Copy the entries below verbatim, omitting any pictures they contain.

___ DATA EXTRACTS

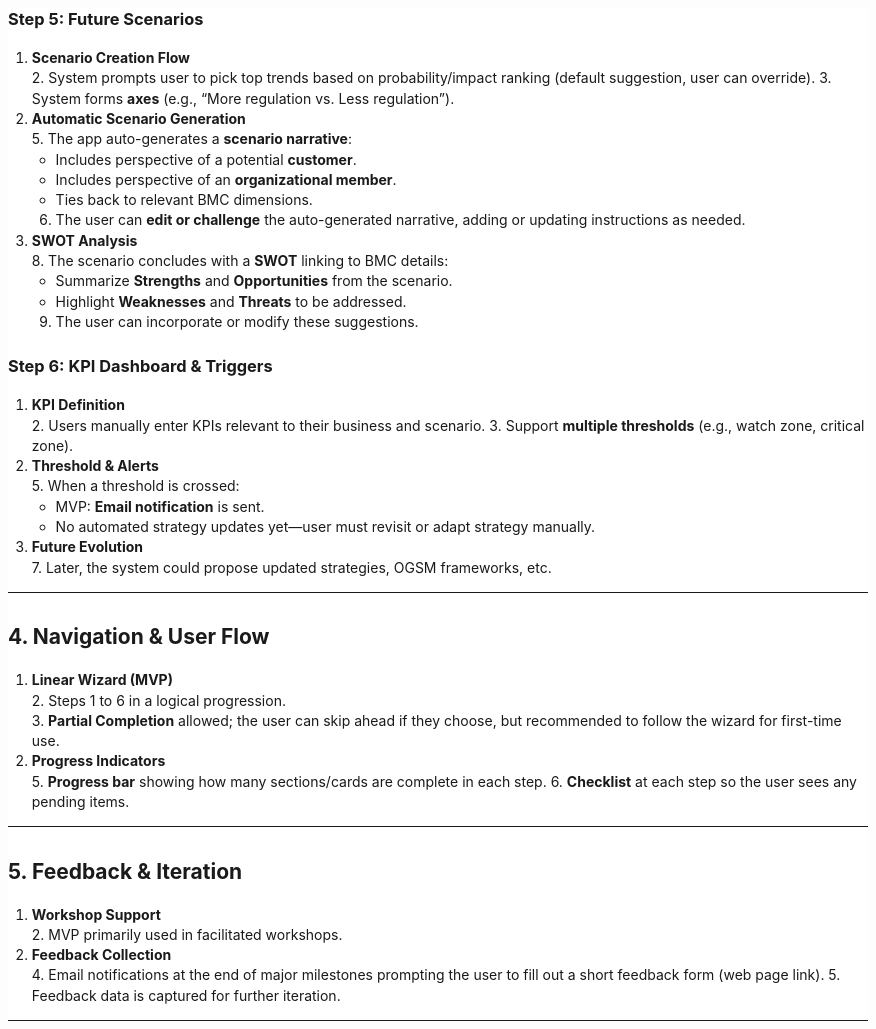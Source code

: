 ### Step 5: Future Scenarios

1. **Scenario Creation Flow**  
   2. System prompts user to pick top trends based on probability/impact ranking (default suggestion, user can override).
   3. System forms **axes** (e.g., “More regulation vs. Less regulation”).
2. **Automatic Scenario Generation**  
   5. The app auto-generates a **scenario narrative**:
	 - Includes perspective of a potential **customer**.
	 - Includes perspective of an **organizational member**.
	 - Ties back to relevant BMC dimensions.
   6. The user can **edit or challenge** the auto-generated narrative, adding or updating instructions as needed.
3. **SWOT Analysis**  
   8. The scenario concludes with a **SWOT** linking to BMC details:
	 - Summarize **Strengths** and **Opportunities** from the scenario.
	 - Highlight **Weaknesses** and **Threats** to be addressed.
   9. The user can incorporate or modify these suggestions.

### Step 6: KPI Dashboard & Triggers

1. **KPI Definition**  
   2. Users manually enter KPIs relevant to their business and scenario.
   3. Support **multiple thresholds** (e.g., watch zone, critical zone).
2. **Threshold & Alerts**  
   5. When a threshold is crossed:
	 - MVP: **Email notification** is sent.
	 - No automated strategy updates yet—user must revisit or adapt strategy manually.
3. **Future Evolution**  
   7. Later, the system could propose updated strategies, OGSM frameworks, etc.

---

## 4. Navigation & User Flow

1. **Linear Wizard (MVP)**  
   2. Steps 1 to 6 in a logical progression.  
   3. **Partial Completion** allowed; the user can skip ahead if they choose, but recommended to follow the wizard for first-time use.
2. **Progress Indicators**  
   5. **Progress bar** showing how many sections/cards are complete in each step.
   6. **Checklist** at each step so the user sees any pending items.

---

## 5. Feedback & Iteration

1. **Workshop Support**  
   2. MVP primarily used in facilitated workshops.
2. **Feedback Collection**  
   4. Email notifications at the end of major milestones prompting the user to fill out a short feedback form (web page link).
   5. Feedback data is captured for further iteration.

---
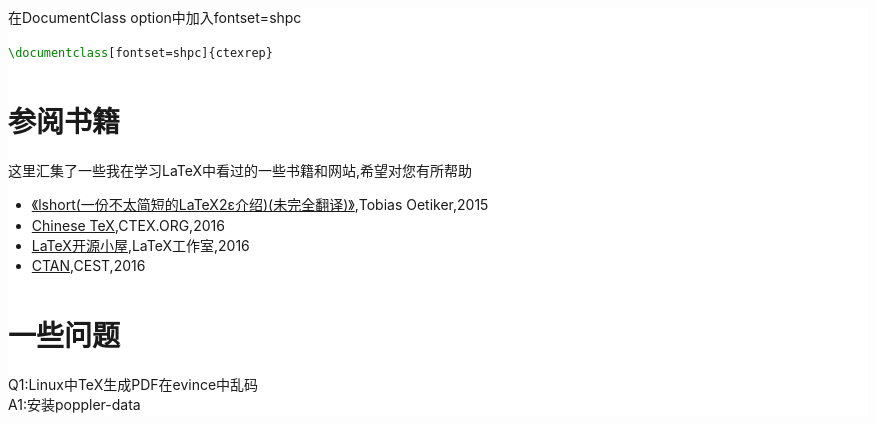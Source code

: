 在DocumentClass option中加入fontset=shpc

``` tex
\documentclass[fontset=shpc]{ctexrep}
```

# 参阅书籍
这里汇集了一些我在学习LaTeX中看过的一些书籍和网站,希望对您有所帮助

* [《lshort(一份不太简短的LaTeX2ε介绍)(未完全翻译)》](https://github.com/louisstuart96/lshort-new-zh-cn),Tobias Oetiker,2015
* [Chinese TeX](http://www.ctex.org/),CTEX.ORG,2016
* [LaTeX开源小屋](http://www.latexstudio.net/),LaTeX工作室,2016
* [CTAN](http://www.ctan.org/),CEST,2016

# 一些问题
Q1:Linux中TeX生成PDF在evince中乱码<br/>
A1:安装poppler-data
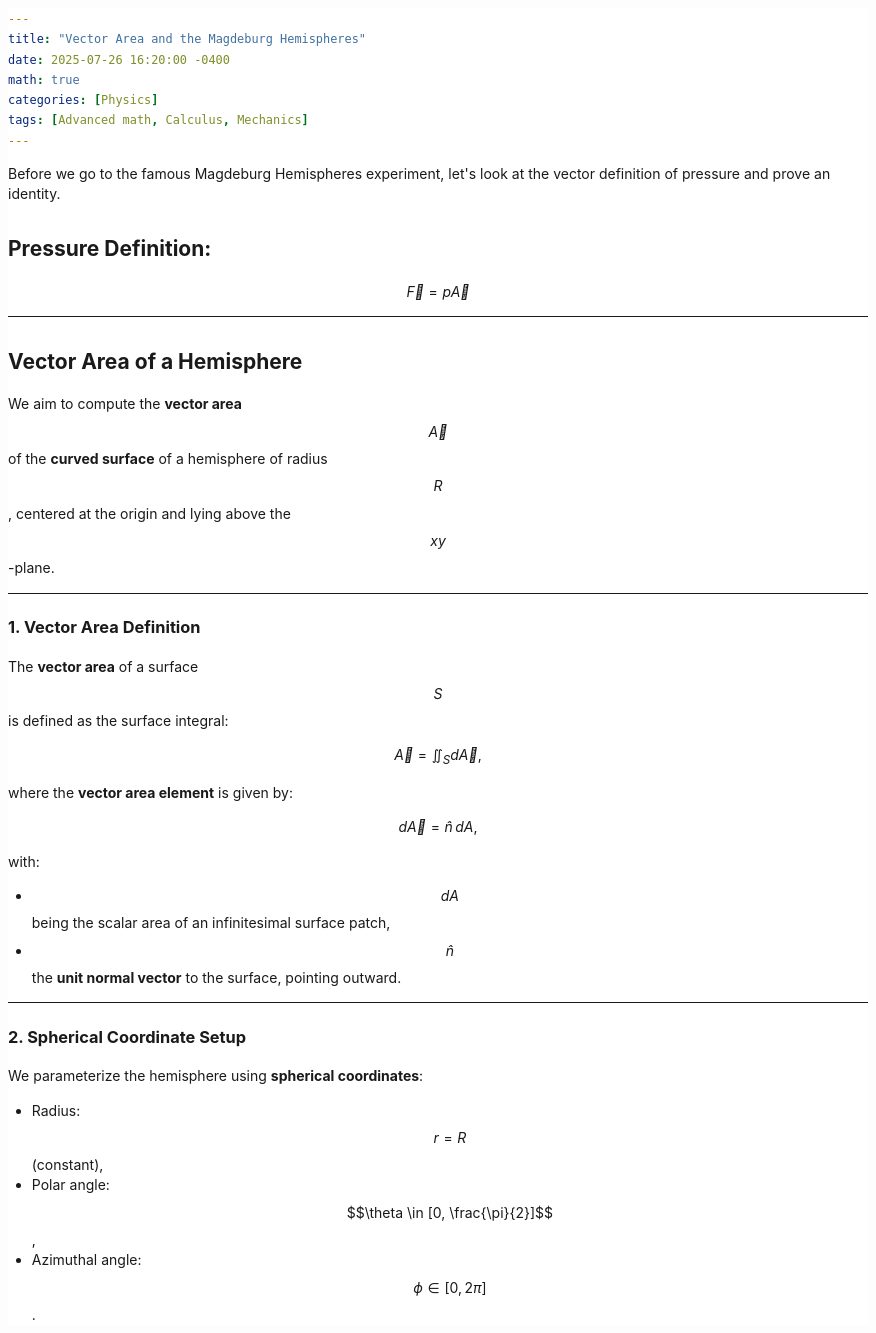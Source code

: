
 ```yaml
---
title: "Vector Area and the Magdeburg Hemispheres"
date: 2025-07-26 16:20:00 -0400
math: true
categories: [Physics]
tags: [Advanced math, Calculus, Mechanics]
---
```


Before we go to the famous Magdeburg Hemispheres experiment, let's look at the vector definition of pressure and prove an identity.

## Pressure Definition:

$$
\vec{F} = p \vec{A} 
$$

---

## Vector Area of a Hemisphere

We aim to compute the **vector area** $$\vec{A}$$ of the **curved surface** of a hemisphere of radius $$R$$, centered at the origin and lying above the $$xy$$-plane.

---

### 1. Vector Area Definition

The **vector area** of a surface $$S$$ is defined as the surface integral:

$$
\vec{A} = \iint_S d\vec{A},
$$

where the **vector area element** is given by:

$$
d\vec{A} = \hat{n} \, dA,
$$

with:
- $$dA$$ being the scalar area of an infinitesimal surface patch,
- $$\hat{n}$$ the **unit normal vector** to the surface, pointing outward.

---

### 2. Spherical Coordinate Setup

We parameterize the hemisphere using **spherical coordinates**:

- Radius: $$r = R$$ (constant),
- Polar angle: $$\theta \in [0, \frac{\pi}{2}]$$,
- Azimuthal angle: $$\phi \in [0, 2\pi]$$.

______

▶ **ANSWER FOR THE TASK**:
Source code

: ### Step 5: Future Scenarios

1. **Scenario Creation Flow**  
   2. System prompts user to pick top trends based on probability/impact ranking (default suggestion, user can override).
   3. System forms **axes** (e.g., “More regulation vs. Less regulation”).
2. **Automatic Scenario Generation**  
   5. The app auto-generates a **scenario narrative**:
	 - Includes perspective of a potential **customer**.
	 - Includes perspective of an **organizational member**.
	 - Ties back to relevant BMC dimensions.
   6. The user can **edit or challenge** the auto-generated narrative, adding or updating instructions as needed.
3. **SWOT Analysis**  
   8. The scenario concludes with a **SWOT** linking to BMC details:
	 - Summarize **Strengths** and **Opportunities** from the scenario.
	 - Highlight **Weaknesses** and **Threats** to be addressed.
   9. The user can incorporate or modify these suggestions.

### Step 6: KPI Dashboard & Triggers

1. **KPI Definition**  
   2. Users manually enter KPIs relevant to their business and scenario.
   3. Support **multiple thresholds** (e.g., watch zone, critical zone).
2. **Threshold & Alerts**  
   5. When a threshold is crossed:
	 - MVP: **Email notification** is sent.
	 - No automated strategy updates yet—user must revisit or adapt strategy manually.
3. **Future Evolution**  
   7. Later, the system could propose updated strategies, OGSM frameworks, etc.

---

## 4. Navigation & User Flow

1. **Linear Wizard (MVP)**  
   2. Steps 1 to 6 in a logical progression.  
   3. **Partial Completion** allowed; the user can skip ahead if they choose, but recommended to follow the wizard for first-time use.
2. **Progress Indicators**  
   5. **Progress bar** showing how many sections/cards are complete in each step.
   6. **Checklist** at each step so the user sees any pending items.

---

## 5. Feedback & Iteration

1. **Workshop Support**  
   2. MVP primarily used in facilitated workshops.
2. **Feedback Collection**  
   4. Email notifications at the end of major milestones prompting the user to fill out a short feedback form (web page link).
   5. Feedback data is captured for further iteration.

---
Source code

: 在DocumentClass option中加入fontset=shpc

``` tex
\documentclass[fontset=shpc]{ctexrep}
```

# 参阅书籍
这里汇集了一些我在学习LaTeX中看过的一些书籍和网站,希望对您有所帮助

* [《lshort(一份不太简短的LaTeX2ε介绍)(未完全翻译)》](https://github.com/louisstuart96/lshort-new-zh-cn),Tobias Oetiker,2015
* [Chinese TeX](http://www.ctex.org/),CTEX.ORG,2016
* [LaTeX开源小屋](http://www.latexstudio.net/),LaTeX工作室,2016
* [CTAN](http://www.ctan.org/),CEST,2016

# 一些问题
Q1:Linux中TeX生成PDF在evince中乱码<br/>
A1:安装poppler-data
Source code

:
 ```yaml
---
title: "Vector Area and the Magdeburg Hemispheres"
date: 2025-07-26 16:20:00 -0400
math: true
categories: [Physics]
tags: [Advanced math, Calculus, Mechanics]
---
```


Before we go to the famous Magdeburg Hemispheres experiment, let's look at the vector definition of pressure and prove an identity.

## Pressure Definition:

$$
\vec{F} = p \vec{A} 
$$

---

## Vector Area of a Hemisphere

We aim to compute the **vector area** $$\vec{A}$$ of the **curved surface** of a hemisphere of radius $$R$$, centered at the origin and lying above the $$xy$$-plane.

---

### 1. Vector Area Definition

The **vector area** of a surface $$S$$ is defined as the surface integral:

$$
\vec{A} = \iint_S d\vec{A},
$$

where the **vector area element** is given by:

$$
d\vec{A} = \hat{n} \, dA,
$$

with:
- $$dA$$ being the scalar area of an infinitesimal surface patch,
- $$\hat{n}$$ the **unit normal vector** to the surface, pointing outward.

---

### 2. Spherical Coordinate Setup

We parameterize the hemisphere using **spherical coordinates**:

- Radius: $$r = R$$ (constant),
- Polar angle: $$\theta \in [0, \frac{\pi}{2}]$$,
- Azimuthal angle: $$\phi \in [0, 2\pi]$$.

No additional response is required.